Nelson, an organic chemist with affiliations to the University of Oklahoma and the Massachusetts Institute of Technology, found that from 1997 to 2023, the numbers of students enrolling in science degrees increased across the board. However, the growth in other Stem subjects has outpaced that of chemistry.

This is not the first time that Nelson has sounded the alarm about trends in academic chemistry. Nearly 25 years ago, she initiated a series of surveys that collected demographic information and quantified the underrepresentation of women and minorities on science and engineering faculties at research universities. This spurred US universities, government research agencies, and other stakeholders to launch new initiatives to address these gaps.

Nelson’s new analysis is based on data from the US Department of Education’s National Center for Education Statistics. She presented her findings this month at the American Chemical Society meeting in Washington, DC.

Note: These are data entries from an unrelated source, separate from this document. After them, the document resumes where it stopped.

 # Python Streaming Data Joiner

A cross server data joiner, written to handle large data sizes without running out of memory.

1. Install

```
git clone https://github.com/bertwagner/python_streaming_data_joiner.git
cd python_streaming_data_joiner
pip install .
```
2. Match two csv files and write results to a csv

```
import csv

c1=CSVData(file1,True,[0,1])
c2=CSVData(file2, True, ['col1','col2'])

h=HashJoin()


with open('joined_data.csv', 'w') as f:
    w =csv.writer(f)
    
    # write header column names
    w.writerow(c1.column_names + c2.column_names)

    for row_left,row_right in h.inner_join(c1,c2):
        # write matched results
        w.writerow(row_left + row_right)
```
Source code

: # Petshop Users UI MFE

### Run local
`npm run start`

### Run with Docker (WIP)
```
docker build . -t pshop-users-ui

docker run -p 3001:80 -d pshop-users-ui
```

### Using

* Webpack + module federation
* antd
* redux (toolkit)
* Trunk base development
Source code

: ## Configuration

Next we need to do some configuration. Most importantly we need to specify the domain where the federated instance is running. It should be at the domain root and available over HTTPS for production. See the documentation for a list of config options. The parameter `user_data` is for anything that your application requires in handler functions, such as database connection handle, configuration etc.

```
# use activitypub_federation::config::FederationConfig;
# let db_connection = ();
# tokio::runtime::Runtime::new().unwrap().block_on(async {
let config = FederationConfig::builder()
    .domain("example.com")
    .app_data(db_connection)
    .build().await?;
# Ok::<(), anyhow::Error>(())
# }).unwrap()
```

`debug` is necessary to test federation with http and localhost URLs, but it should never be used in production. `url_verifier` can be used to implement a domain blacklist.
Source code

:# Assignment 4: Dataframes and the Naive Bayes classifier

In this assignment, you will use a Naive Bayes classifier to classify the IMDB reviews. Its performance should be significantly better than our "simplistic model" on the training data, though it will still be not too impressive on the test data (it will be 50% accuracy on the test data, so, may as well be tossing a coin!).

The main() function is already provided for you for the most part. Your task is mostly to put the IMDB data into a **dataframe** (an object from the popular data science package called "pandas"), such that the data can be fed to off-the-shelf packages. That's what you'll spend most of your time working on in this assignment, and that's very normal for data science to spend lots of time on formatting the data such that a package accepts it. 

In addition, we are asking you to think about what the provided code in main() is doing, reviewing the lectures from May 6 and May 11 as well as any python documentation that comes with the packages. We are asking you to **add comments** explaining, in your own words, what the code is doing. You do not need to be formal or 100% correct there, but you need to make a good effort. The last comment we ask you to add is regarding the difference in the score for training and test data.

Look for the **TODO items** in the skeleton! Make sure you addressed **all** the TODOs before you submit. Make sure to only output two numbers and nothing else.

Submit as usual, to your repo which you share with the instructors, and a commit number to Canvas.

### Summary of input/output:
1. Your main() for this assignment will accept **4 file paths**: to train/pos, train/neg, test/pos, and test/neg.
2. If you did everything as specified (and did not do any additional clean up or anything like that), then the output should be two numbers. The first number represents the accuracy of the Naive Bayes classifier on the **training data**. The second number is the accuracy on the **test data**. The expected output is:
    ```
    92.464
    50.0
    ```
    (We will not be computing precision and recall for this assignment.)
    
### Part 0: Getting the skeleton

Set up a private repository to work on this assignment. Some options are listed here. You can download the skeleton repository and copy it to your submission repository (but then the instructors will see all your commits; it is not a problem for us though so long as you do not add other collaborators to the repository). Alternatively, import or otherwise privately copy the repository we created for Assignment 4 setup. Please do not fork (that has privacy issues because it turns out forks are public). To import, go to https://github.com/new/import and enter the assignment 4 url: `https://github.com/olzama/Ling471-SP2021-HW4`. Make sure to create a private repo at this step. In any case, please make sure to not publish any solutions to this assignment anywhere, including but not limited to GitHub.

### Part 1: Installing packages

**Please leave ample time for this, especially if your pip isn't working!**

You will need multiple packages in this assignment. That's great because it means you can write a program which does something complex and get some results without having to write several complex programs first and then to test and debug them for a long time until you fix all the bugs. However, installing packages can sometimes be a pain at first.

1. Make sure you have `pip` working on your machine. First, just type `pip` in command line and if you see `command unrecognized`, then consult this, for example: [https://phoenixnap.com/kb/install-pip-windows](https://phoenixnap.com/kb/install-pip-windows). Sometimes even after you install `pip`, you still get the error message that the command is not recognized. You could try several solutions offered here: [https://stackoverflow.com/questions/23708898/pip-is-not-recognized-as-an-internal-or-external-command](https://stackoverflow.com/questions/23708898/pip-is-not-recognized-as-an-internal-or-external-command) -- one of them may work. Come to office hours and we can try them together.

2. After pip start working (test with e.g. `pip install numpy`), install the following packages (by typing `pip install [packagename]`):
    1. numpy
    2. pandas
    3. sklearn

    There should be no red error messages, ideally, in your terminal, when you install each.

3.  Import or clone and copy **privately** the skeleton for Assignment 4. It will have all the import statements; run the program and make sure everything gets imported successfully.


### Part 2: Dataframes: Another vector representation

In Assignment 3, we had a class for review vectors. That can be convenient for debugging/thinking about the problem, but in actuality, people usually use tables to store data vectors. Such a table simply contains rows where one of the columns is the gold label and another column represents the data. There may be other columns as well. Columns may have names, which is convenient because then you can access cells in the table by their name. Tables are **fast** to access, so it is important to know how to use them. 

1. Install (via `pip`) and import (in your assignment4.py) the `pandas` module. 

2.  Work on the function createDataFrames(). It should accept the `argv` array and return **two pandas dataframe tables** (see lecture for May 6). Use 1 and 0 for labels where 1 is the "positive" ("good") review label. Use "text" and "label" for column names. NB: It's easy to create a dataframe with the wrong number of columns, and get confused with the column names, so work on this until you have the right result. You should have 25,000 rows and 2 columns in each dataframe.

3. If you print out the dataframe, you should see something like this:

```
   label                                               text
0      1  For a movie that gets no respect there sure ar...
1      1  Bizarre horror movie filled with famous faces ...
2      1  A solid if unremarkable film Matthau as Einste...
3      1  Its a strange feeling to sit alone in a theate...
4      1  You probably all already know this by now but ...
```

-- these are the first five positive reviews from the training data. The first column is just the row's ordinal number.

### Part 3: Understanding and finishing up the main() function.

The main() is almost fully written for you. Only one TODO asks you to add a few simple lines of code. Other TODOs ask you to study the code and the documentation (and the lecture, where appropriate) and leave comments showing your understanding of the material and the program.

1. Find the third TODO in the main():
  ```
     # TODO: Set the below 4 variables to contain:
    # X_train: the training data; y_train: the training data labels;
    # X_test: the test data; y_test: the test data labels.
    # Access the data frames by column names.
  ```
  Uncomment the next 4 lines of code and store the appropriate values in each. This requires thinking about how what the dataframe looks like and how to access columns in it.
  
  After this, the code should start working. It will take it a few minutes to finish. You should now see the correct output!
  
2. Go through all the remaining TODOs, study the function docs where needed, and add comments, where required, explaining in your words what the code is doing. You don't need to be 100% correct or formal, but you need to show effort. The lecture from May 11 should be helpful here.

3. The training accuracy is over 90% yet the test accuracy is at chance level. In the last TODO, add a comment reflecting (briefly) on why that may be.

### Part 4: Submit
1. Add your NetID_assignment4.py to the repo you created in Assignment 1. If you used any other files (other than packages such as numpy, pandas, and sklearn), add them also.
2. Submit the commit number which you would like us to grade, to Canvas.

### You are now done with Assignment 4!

In 1997, just over 400,000 US students completed bachelor’s of science degrees. By 2023, this figure had almost doubled, with approximately 800,000 science degrees awarded.

But Nelson found that while the number of degrees awarded in the biological sciences grew over 103% in that time period, rising from around 64,000 to nearly 131,000, the number of bachelor’s degrees in chemistry rose just 15%, from 10,891 to 12,573.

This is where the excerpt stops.